Venom (dir. Piers Haggard, 1981)
No, not the comic book movie with the virtuosic dual performance by Tom Hardy as a loser reporter and a loser alien symbiote falling in love with each other, but instead the British horror thriller in which a kidnapping is disrupted by a deadly snake that a pet store has accidentally given to a young child.
It’s not nearly as memorable as the more recent Venom or suffused with the Forsterian impulse to ‘only connect’ like Eddie Brock and his gooey paramour do, but it still has things to recommend it.
Sterling Hayden, in his final role, is Howard Anderson, an American hotel proprietor in London. Under normal circumstances, this would make him the villain, but real life monster Klaus Kinski is also in the cast as criminal mastermind Jacque Muller. He intends to hold Anderson’s animal loving grandson Philip as a hostage, with assistance from the Anderson’s chauffeur Dave (Oliver Reed) and maid Louise (Susan George). Due to a mixup at the pet store, Philip accidentally takes home a Black Mamba intended for toxicologist Marion Stowe (Sarah Miles), who alerts the emergency authorities when she becomes aware of this mistake. By this point, the snake has already killed one person and escaped its confines, while the police, lead by Commander Wiliam Bulloch (Nicol Williamson) have surrounded the Anderson residence, turning a simple abduction into a standoff.
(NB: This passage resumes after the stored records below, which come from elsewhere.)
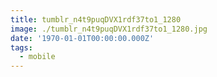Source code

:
 ```yaml
---
title: tumblr_n4t9puqDVX1rdf37to1_1280
image: ./tumblr_n4t9puqDVX1rdf37to1_1280.jpg
date: '1970-01-01T00:00:00.000Z'
tags:
  - mobile
---
```



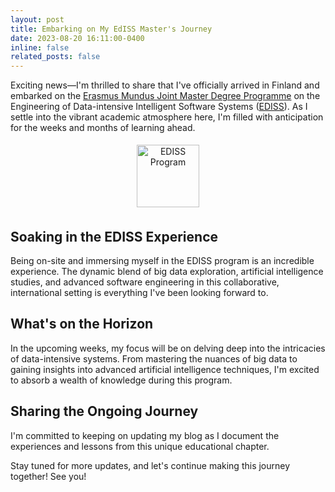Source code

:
 ```yaml
---
layout: post
title: Embarking on My EdISS Master's Journey
date: 2023-08-20 16:11:00-0400
inline: false
related_posts: false
---
```


Exciting news—I'm thrilled to share that I've officially arrived in Finland and embarked on the [Erasmus Mundus Joint Master Degree Programme](https://erasmus-plus.ec.europa.eu/) on the Engineering of Data-intensive Intelligent Software Systems ([EDISS](https://www.master-ediss.eu/)). As I settle into the vibrant academic atmosphere here, I'm filled with anticipation for the weeks and months of learning ahead.

<p align="center">
  <a href="https://www.master-ediss.eu/">
    <img src="{{ site.baseurl }}/assets/img/EDISS.png" alt="EDISS Program" style="width:100px; height:100px; margin:5px;">
  </a>
</p>

## Soaking in the EDISS Experience

Being on-site and immersing myself in the EDISS program is an incredible experience. The dynamic blend of big data exploration, artificial intelligence studies, and advanced software engineering in this collaborative, international setting is everything I've been looking forward to.

## What's on the Horizon

In the upcoming weeks, my focus will be on delving deep into the intricacies of data-intensive systems. From mastering the nuances of big data to gaining insights into advanced artificial intelligence techniques, I'm excited to absorb a wealth of knowledge during this program.

## Sharing the Ongoing Journey

I'm committed to keeping on updating my blog as I document the experiences and lessons from this unique educational chapter.

Stay tuned for more updates, and let's continue making this journey together! See you!
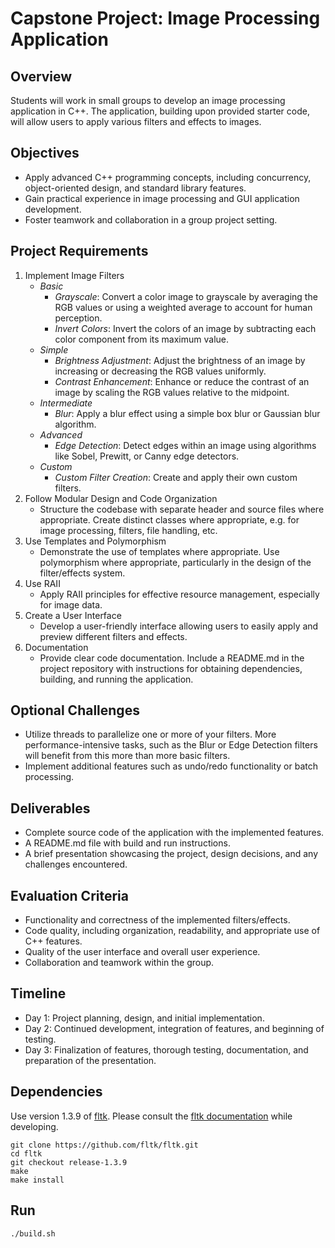 # Capstone Project: Image Processing Application

## Overview
Students will work in small groups to develop an image processing application in C++. The application, building upon provided starter code, will allow users to apply various filters and effects to images.

## Objectives
- Apply advanced C++ programming concepts, including concurrency, object-oriented design, and standard library features.
- Gain practical experience in image processing and GUI application development.
- Foster teamwork and collaboration in a group project setting.

## Project Requirements
1. Implement Image Filters
    - *Basic*
        - *Grayscale*: Convert a color image to grayscale by averaging the RGB values or using a weighted average to account for human perception.
        - *Invert Colors*: Invert the colors of an image by subtracting each color component from its maximum value.
    - *Simple*
        - *Brightness Adjustment*: Adjust the brightness of an image by increasing or decreasing the RGB values uniformly.
        - *Contrast Enhancement*: Enhance or reduce the contrast of an image by scaling the RGB values relative to the midpoint.
    - *Intermediate*
        - *Blur*: Apply a blur effect using a simple box blur or Gaussian blur algorithm.
    - *Advanced*
        - *Edge Detection*: Detect edges within an image using algorithms like Sobel, Prewitt, or Canny edge detectors.
    - *Custom*
        - *Custom Filter Creation*: Create and apply their own custom filters.
2. Follow Modular Design and Code Organization
    - Structure the codebase with separate header and source files where appropriate. Create distinct classes where appropriate, e.g. for image processing, filters, file handling, etc.
3. Use Templates and Polymorphism
    - Demonstrate the use of templates where appropriate. Use polymorphism where appropriate, particularly in the design of the filter/effects system.
4. Use RAII
    - Apply RAII principles for effective resource management, especially for image data.
5. Create a User Interface
    - Develop a user-friendly interface allowing users to easily apply and preview different filters and effects.
6. Documentation
    - Provide clear code documentation. Include a README.md in the project repository with instructions for obtaining dependencies, building, and running the application.

## Optional Challenges
- Utilize threads to parallelize one or more of your filters. More performance-intensive tasks, such as the Blur or Edge Detection filters will benefit from this more than more basic filters.
- Implement additional features such as undo/redo functionality or batch processing.

## Deliverables
- Complete source code of the application with the implemented features.
- A README.md file with build and run instructions.
- A brief presentation showcasing the project, design decisions, and any challenges encountered.

## Evaluation Criteria
- Functionality and correctness of the implemented filters/effects.
- Code quality, including organization, readability, and appropriate use of C++ features.
- Quality of the user interface and overall user experience.
- Collaboration and teamwork within the group.

## Timeline
- Day 1: Project planning, design, and initial implementation.
- Day 2: Continued development, integration of features, and beginning of testing.
- Day 3: Finalization of features, thorough testing, documentation, and preparation of the presentation.

## Dependencies
Use version 1.3.9 of [fltk](https://github.com/fltk/fltk). Please consult the [fltk documentation](https://www.fltk.org/doc-1.3) while developing.

```
git clone https://github.com/fltk/fltk.git
cd fltk
git checkout release-1.3.9
make
make install
```

## Run
```
./build.sh
```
(Ransom kidnapping has never once gone well in the history of cinema, but they seem to be a viable business in Latin America, so you will have to use your judgment on this one.)
Venom has a great cast, though it could have used the talents of precocious toddler Tom Hardy instead of that kid actor they got. Hayden has long fascinated me: an actor with an arresting presence, who also hates acting, and has the dramatic bio of former OSS officer turned communist sympathizer turned self-loathing informer. Kinski will always be associated with Werner Herzog, so it’s usually interesting to see him outside of that zone, though it’s never been an improvement on Aguirre or Fitzcarraldo. Oliver Reed is fine as a child hating driver, but feels underused. Nicol Williamson is always interesting to see. He was primarily a stage actor, and a highly regarded one at that. Being British, however, means that he spent the majority of his film career appearing in utter shit for the paycheck, ultimately ending it all as Al Simmons’s hobo mentor Cagliostro in Spawn.
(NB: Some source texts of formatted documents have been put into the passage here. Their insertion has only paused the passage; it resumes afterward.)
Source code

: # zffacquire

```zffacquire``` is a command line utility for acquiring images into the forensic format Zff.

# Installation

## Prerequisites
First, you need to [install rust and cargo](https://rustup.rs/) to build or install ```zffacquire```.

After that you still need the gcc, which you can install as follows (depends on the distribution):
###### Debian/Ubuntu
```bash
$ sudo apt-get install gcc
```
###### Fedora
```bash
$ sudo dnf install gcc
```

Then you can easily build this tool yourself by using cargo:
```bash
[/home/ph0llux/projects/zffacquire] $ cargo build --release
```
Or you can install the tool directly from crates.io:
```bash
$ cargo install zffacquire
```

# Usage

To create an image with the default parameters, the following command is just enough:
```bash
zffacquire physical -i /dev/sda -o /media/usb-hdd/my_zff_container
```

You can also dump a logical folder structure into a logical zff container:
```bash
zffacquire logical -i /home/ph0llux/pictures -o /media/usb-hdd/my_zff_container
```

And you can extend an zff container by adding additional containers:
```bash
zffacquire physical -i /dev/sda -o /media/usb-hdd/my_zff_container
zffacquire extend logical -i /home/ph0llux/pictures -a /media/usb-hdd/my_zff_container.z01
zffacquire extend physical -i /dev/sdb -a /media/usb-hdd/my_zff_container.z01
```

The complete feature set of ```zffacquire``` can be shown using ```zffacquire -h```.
(Now cracks a noble heart. Good-night, sweet prince; and John Leguizamo’s Violator sings thee to thy rest…)
Oh, and the snake action is fine. Using a real Black Mamba on set doesn’t add as much authenticity as you’d think. Really, if you were to replace it with–and I’m just spitballing here–an extraterrestrial creature resembling hot tar that symbiotically bonds with a human host, and, depending on rights issues, could maybe connect to an arachnid themed superhero, then you might really have something.